Please take the records that follow and repeat exactly the lines starting with the line with "#docker #kubernetes [[Kubernetes 동작]]" and going on through the line with "dockerd 프로세스로서 동작한다.".

^^^^^^^^

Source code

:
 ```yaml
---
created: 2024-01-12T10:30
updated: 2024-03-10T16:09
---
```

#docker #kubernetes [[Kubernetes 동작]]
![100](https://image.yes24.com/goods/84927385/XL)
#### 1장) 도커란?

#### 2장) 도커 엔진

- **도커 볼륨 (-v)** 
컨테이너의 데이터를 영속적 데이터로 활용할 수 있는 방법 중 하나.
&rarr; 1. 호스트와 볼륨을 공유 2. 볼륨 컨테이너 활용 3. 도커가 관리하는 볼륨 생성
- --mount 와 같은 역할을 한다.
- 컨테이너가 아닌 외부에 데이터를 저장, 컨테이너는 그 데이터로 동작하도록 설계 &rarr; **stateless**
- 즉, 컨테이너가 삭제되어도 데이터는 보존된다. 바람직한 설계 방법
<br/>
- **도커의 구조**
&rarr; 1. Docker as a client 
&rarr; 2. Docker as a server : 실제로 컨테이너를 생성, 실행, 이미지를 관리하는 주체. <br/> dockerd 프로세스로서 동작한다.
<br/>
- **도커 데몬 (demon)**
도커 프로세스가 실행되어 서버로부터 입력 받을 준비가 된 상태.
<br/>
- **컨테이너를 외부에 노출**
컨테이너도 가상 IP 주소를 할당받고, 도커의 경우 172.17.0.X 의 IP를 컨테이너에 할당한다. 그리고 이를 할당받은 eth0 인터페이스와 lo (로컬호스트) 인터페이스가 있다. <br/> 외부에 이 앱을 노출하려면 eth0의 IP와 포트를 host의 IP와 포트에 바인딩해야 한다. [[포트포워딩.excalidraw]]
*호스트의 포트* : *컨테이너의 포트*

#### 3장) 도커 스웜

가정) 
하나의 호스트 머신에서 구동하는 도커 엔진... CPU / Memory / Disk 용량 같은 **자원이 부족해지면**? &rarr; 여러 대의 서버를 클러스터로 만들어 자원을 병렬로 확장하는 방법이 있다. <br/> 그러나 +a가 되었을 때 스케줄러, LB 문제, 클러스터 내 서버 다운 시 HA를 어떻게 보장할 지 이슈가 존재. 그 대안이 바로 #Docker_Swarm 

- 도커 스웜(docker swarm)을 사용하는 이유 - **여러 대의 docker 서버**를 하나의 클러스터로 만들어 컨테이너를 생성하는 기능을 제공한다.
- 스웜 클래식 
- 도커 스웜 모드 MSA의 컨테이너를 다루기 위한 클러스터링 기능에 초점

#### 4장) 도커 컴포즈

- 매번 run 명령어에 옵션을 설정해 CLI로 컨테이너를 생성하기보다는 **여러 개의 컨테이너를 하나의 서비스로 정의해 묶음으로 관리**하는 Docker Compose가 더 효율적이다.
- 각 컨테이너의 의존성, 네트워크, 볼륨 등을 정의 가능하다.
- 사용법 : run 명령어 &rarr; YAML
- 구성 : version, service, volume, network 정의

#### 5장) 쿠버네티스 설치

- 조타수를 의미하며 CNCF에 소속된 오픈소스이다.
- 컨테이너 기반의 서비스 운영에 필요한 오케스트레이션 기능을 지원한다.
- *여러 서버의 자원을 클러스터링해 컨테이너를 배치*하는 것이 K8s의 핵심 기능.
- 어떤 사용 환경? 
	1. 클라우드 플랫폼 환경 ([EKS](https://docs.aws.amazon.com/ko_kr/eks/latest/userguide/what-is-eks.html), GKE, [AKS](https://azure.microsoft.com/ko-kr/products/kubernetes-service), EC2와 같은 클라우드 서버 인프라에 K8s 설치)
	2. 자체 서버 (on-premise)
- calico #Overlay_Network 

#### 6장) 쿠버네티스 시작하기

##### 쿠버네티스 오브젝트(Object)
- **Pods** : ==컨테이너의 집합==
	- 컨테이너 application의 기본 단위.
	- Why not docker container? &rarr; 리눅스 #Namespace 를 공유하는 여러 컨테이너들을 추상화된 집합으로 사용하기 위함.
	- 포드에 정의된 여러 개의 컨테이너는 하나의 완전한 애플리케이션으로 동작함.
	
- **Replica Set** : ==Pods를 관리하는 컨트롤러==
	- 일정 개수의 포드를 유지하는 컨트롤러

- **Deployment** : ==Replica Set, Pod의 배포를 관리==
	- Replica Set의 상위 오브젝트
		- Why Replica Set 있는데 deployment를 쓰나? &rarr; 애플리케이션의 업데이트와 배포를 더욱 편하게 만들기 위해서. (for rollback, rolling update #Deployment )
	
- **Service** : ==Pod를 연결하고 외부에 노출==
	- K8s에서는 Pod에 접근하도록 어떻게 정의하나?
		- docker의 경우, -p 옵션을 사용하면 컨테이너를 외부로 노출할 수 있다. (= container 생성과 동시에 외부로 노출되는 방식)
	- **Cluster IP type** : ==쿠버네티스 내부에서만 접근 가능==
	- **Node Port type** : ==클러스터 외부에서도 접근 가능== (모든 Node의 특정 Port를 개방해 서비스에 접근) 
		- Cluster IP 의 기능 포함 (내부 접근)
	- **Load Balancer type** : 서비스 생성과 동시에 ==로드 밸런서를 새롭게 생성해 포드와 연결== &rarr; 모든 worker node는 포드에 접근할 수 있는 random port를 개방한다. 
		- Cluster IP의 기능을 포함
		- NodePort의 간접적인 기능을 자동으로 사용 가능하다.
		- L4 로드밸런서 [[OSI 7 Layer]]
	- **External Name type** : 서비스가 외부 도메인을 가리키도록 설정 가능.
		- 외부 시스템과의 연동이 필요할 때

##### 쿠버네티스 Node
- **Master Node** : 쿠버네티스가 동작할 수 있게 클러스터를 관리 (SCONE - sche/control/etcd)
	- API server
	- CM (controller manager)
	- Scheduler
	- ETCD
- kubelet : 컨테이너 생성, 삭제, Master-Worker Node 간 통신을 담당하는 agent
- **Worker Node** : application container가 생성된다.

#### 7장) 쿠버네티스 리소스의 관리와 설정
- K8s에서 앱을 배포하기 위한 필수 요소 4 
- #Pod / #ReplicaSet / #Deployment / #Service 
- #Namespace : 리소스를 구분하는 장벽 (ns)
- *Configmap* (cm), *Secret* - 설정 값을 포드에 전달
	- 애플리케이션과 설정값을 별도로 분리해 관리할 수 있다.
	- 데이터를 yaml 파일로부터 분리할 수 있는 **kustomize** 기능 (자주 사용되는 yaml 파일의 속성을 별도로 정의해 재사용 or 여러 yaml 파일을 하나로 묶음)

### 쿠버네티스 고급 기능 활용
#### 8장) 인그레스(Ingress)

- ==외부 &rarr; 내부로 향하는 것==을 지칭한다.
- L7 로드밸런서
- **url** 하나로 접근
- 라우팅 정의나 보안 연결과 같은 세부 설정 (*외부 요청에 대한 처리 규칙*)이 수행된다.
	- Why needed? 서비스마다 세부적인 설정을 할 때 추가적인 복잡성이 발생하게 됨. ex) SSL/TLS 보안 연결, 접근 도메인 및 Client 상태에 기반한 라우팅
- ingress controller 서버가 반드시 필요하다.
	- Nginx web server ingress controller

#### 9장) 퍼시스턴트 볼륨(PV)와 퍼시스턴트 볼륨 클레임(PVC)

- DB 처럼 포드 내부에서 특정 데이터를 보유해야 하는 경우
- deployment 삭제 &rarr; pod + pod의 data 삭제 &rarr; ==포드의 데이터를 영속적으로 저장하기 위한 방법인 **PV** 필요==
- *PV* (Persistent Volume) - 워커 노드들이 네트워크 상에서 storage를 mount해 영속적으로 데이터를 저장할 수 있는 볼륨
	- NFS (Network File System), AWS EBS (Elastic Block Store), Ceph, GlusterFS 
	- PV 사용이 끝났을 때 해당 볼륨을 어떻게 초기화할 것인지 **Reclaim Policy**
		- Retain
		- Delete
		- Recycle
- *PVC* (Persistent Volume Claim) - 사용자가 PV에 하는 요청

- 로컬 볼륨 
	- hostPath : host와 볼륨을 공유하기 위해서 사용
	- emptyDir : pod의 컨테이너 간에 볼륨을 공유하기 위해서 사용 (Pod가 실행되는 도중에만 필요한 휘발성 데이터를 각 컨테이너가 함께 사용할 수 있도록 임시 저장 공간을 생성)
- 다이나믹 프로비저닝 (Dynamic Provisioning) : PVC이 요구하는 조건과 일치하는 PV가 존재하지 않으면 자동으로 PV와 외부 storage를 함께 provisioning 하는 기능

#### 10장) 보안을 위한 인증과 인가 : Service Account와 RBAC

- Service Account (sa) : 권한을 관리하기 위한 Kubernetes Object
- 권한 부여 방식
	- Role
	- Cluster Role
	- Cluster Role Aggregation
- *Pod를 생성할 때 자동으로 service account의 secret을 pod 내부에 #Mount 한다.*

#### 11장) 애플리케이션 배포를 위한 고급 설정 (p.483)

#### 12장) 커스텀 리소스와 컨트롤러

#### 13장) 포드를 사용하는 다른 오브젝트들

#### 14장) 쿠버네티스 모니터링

^^^^^^^^

[EXERCISE SOLUTION]:
#docker #kubernetes [[Kubernetes 동작]]
![100](https://image.yes24.com/goods/84927385/XL)
#### 1장) 도커란?

#### 2장) 도커 엔진

- **도커 볼륨 (-v)** 
컨테이너의 데이터를 영속적 데이터로 활용할 수 있는 방법 중 하나.
&rarr; 1. 호스트와 볼륨을 공유 2. 볼륨 컨테이너 활용 3. 도커가 관리하는 볼륨 생성
- --mount 와 같은 역할을 한다.
- 컨테이너가 아닌 외부에 데이터를 저장, 컨테이너는 그 데이터로 동작하도록 설계 &rarr; **stateless**
- 즉, 컨테이너가 삭제되어도 데이터는 보존된다. 바람직한 설계 방법
<br/>
- **도커의 구조**
&rarr; 1. Docker as a client 
&rarr; 2. Docker as a server : 실제로 컨테이너를 생성, 실행, 이미지를 관리하는 주체. <br/> dockerd 프로세스로서 동작한다.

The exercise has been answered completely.